With the rise of Hulu, YouTube, Netflix and other legal online video offerings, the reliance on cable TV has dimished. (I won’t touch upon illegal online video offerings now. These are much more vast, but open up a whole other complicated set of arguments.) Nowadays, you can watch nearly all of your favorite shows online without worrying about timeslots or channel numbers. If I miss the latest episode of Heroes (i.e. if my DVR experiences technical difficulties), I can watch it online the very next day. In some respects, the online offering is even better than the broadcast version. The ads are fewer and the "schedule" doesn’t require a DVR to adjust. I can watch it whenever I want, whereever I want (assuming a computer and high-speed Internet access). The broadcast version can either be watched whenever I want – in front of the TV with my DVR – or whereever I am at the time that the show airs assuming a TV is nearby.

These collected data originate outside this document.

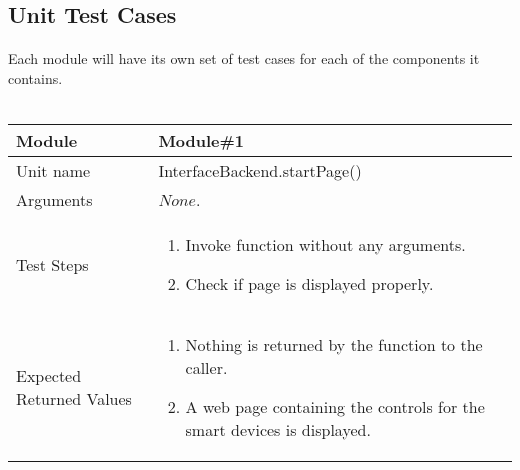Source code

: \subsection{Unit Test Cases}
\paragraph{}
Each module will have its own set of test cases for each of the components it contains.\\\\
%
%
\begin{tabular}{|p{4cm}|p{9cm}|}
\hline
Module & Module\#1 \\
\hline
Unit name & InterfaceBackend.startPage() \\
\hline
Arguments & $None$. \\
\hline
\vspace*{\baselineskip}Test Steps & \begin{enumerate}
\item Invoke function without any arguments.
\item Check if page is displayed properly.
\end{enumerate}\\
\hline
\vspace*{\baselineskip}Expected Returned Values & \begin{enumerate}
\item Nothing is returned by the function to the caller.
\item A web page containing the controls for the smart devices is displayed.
\end{enumerate} \\
\hline
\end{tabular}
\\[2\baselineskip]
%
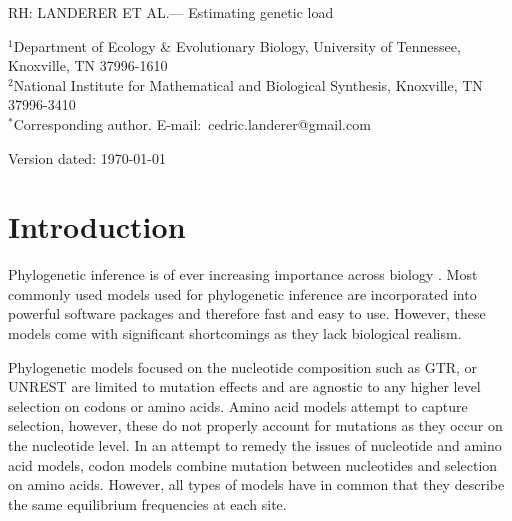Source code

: \documentclass[12pt]{article}
\begin{document}
\doublespacing
\linenumbers


\newcommand{\Lik}{\ensuremath{\text{\emph{L}}}\xspace}
\newcommand{\selacDMS}{\emph{SelAC}+DMS\xspace}
\newcommand{\phydms}{\emph{phydms}\xspace}
\newcommand{\selac}{\emph{SelAC}\xspace}
\newcommand{\ecoli}{\textit{E. coli}\xspace}
\newcommand{\gy}{\emph{GY94}\xspace}

\noindent RH: LANDERER ET AL.--- Estimating genetic load
\bigskip
\medskip
\begin{center}

\bigskip



\end{center}

\vfill

{\small
\noindent$^{1}$Department of Ecology \& Evolutionary Biology, University of Tennessee, Knoxville, TN 37996-1610\\
\noindent$^{2}$National Institute for Mathematical and Biological Synthesis, Knoxville, TN 37996-3410\\
\noindent$^{*}$Corresponding author. E-mail:~cedric.landerer@gmail.com
}

\vfill
\centerline{Version dated: \today}
\vfill
\newpage


\section*{Introduction}
Phylogenetic inference is of ever increasing importance across biology \citep{Ruprecht2017}. 
Most commonly used models used for phylogenetic inference are incorporated into powerful software packages \citep{raxml, revbayes, nguyen2015} and therefore fast and easy to use.
However, these models come with significant shortcomings as they lack biological realism.

Phylogenetic models focused on the nucleotide composition such as GTR, or UNREST \citep{Tavare1986,Yang1994} are limited to mutation effects and are agnostic to any higher level selection on codons or amino acids.
Amino acid models attempt to capture selection, however, these do not properly account for mutations as they occur on the nucleotide level.
In an attempt to remedy the issues of nucleotide and amino acid models, codon models combine mutation between nucleotides and selection on amino acids.
However, all types of models have in common that they describe the same equilibrium frequencies at each site.
\end{document}
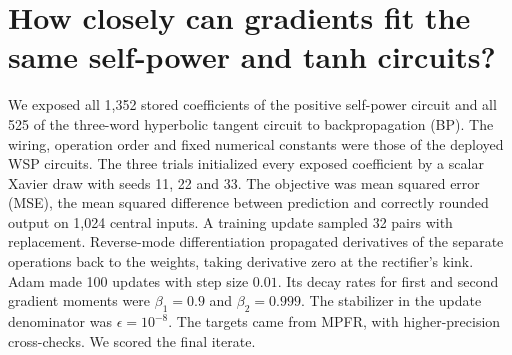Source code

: \section{How closely can gradients fit the same self-power and tanh circuits?}
\label{app:smooth-optimizer}
We exposed all 1,352 stored coefficients of the positive self-power circuit and all 525 of the three-word hyperbolic tangent circuit to backpropagation (BP). The wiring, operation order and fixed numerical constants were those of the deployed WSP circuits. The three trials initialized every exposed coefficient by a scalar Xavier draw with seeds 11, 22 and 33. The objective was mean squared error (MSE), the mean squared difference between prediction and correctly rounded output on 1,024 central inputs. A training update sampled 32 pairs with replacement. Reverse-mode differentiation propagated derivatives of the separate operations back to the weights, taking derivative zero at the rectifier's kink. Adam made 100 updates with step size $0.01$. Its decay rates for first and second gradient moments were $\beta_1=0.9$ and $\beta_2=0.999$. The stabilizer in the update denominator was $\epsilon=10^{-8}$. The targets came from MPFR, with higher-precision cross-checks. We scored the final iterate.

This scares Cable companies. If people can get good, legal cable content online, Cable TV subscriptions could drop and cable companies would face dire financial straits. The cable company response is to cap Internet usage. This results in a win-win for cable companies. If people don’t use their capped Internet for online video, cable wins. If people use their capped Internet for online video and wind up with overage fees, cable wins.
In the case of Time Warner Cable, their caps plans were pushed back by angry consumers. However, they haven’t tossed the plans. They just sent them back to the PR department to get a nicy shiny coat of PR paint. Expect them to be released again either in a quieter fashion or with some glitzier PR attached to them. (In fact, there are already some signs that they’re going the quiet path. At least 3 users have been disconnected for exceeding some nebulous cap that Time Warner won’t name.)
I happen to have Time Warner Cable, Digital Phone, and RoadRunner Internet access. Where Digital Phone is concerned, I don’t have much choice. I refuse to go back to Verizon and their many hidden fees. There just isn’t another option beyond ditching our land-line entirely. Not sure if we’re ready for that. Likewise, there isn’t much option for Internet access. FIOS doesn’t reach our home yet and DSL is much slower than my current cable speeds. So I decided to aim my rebellion at Time Warner Cable’s Cable TV service.
First, I looked into DirecTV. I examined a few different plans and options and came to the conclusion that we could save $100-200 the first year with DirecTV. However, the second year and third years would deplete those savings. Then I got to thinking: What is our "Must See TV" anyway? What are the shows that if the TV worked for them, we wouldn’t mind if it was dark for all else. For me, it is Heroes, Batman: The Brave and the Bold, and Mythbusters. For my wife, Grey’s Anatomy, Desperate Housewives, Private Practice and The Biggest Loser. Of those, only Batman and Mythbusters aren’t online already. I might survive without Batman, but I need a weekly dose of Mythbusting action.
NHL currently likes Secret Agent Oso and Penguins of Madagascar, but he’s versitile TV-wise. His "favorite show" changes on a monthly basis. Given a steady supply of purchased DVDs (and a set top box to play them on), he could be satisfied. The same goes for JSL and his Sesame Street addiction. If we dropped cable TV entirely, we would save over $65 per month, or about $790 per year. If we only used half of those saved funds to buy DVDs (which would be ripped onto the set top video player), we would be able to spend $33 per month on DVDs. We would still save nearly $400 per year. Alternatively, we could get a subscription to Netflix for $16.99 per month and would save over $586. Either way, our cable TV habits could be satiated by non-cable TV sources.
We’re not going to drop cable TV tomorrow, but it certainly something for us to mull over. The lure of saving nearly $600 every year is pretty strong.